Besides tea, this company is also into manufacture of single superphosphate, sulphuric acid and they also have a sugar factory in Bihar.
If one were to look at their financials - FY13 sales were about Rs 660 crore with a profit after tax (PAT) of Rs 40 crore. In the first half of the current financial year they have registered sales of close to Rs 300 crore with a PAT of about Rs 46 crore.
The reason we like this stock is because of the valuation gap between the largest and second-largest player in India that is McLeod Russell and Jay Shree. McLeod is the largest tea company and if one analyse both companies closely, the operations of McLeod is roughly 2.5 times that of Jay Shree Tea and for tea business it is roughly 3 times the size of Jay Shree Tea. The market cap of McLeod is Rs 3,400 crore and that of Jay Shree is just about Rs 240 crore, which means 14 times that of Jay Shree Tea. So I believe Jay Shree Tea is a deep value stock.
Second is this company has got an uninterrupted dividend track record for the past 20 years. This year the company paid a dividend of Rs 4/share, which at the current price of Rs 82 translates into a dividend yield of about 5 percent.
Promoters of late have been increasing their stake through market purchases. Also the best part is that you are getting this stock almost at four years low. The four year low for the stock is about Rs 74-75 and you are currently getting the stock for about Rs 82-83 and from these levels I do not see too much of a downside.
Moreover, if one looks at the balance sheet, they do have a debt of close to Rs 400 crore, but against that there is a cash and cash equivalent of about Rs 150 crore. Therefore the balance sheet of Jay Shree Tea seems to be comfortable.
You are getting an asset rich company in a business where there are entry barriers. I am sure a new player acquiring 22 tea estates of 10,000 hectors, the enterprise value if you see is just about Rs 500 crore. I believe it is available at very attractive valuations.
Q: What about Tata Global Beverages - Why do you like it? Is it a distant beneficiary of Starbucks at all?
A: I am not looking just at a benefit which Tata Tea is going to get from Starbucks, although that could be the trigger for rerating of the stock.
However, if you compare this company with the other FMCG players this company is available at attractive valuations.

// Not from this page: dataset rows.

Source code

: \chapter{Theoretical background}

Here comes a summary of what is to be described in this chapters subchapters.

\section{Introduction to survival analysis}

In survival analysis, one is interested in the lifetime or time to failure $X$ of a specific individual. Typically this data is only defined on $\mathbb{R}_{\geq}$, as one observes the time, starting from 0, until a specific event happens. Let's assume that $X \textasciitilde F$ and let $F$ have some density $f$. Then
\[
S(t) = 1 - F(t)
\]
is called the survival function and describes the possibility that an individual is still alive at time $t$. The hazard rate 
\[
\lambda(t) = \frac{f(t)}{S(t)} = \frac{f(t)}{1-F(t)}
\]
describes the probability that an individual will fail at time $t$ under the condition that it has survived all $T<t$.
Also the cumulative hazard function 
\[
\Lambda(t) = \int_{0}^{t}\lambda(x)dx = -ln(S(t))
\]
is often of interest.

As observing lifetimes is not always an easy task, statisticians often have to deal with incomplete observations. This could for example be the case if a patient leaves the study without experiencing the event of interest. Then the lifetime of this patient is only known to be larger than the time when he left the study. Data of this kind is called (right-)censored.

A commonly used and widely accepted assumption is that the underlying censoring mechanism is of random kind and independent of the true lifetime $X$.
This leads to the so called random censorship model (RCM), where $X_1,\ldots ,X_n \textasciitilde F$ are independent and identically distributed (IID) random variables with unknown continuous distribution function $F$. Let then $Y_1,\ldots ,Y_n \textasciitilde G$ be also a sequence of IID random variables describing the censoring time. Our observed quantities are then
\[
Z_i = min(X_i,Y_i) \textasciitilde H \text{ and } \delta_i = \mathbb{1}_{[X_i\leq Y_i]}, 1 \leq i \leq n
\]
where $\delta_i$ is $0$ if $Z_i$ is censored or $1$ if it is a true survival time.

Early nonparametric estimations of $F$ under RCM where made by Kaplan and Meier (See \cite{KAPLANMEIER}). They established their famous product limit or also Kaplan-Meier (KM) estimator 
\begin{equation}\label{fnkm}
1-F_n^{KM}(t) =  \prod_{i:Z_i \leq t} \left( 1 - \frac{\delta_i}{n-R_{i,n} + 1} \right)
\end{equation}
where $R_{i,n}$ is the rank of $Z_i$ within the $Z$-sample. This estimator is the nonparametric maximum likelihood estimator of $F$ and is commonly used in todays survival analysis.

This company was earlier called Tata Tea and so it is perceived more as a tea company and a commodity play. The company has got a number of brands, and Tata Tea is of course a super brand. It has also got Tetley which it acquired a few years back. Tetley has got operations in more than 70 countries.
The company also acquired Good Earth Tea in US and a few years back they acquired Eight O'Clock Coffee. This shows they have been on an acquisition spree. Himalayan Mineral Water is the latest one, and of course Tata Coffee is a subsidiary of Tata Tea.
The company had made a profitable exit in Glaceau which it sold to Coca Cola and made a profit of Rs 2,400 crore. That made the company's balance sheet very comfortable. They had a debt of close to Rs 4,500 crore in 2007, which today has come down to a level of about Rs 1,400 crore. The company is also holding cash of about Rs 700 crore in the balance sheet. So from a balance sheet point of view it is very comfortable.
We do not have an exact peer group to compare with Tata Global but in general if one looks at other FMCG players like Hindustan Unilever (HUL), ITC, Nestle and even the Indian FMCG companies like Dabur India, Emami, Asian Paints most of these companies are available at between 4 to 7 times their sales. The market cap-to-sales is 4 to 7 times, whereas in case of Tata Global market cap is just about Rs 9,000 crore, sales is about Rs 7,500 crore and it is available at a market cap-to-sales of roughly 1.2 times. So, I think a rerating is imminent in this stock.
However, I don’t know what is going to drive that rerating but maybe when we see more Starbucks stores a year or two years down the line, then maybe analysts start benchmarking it to something like Jubilant Foodworks.
Whether that happens or not, it is available at extremely reasonable valuation and it is a value pick in the large cap space.
Disclosure: Me or my family do not hold stocks in any of these two companies.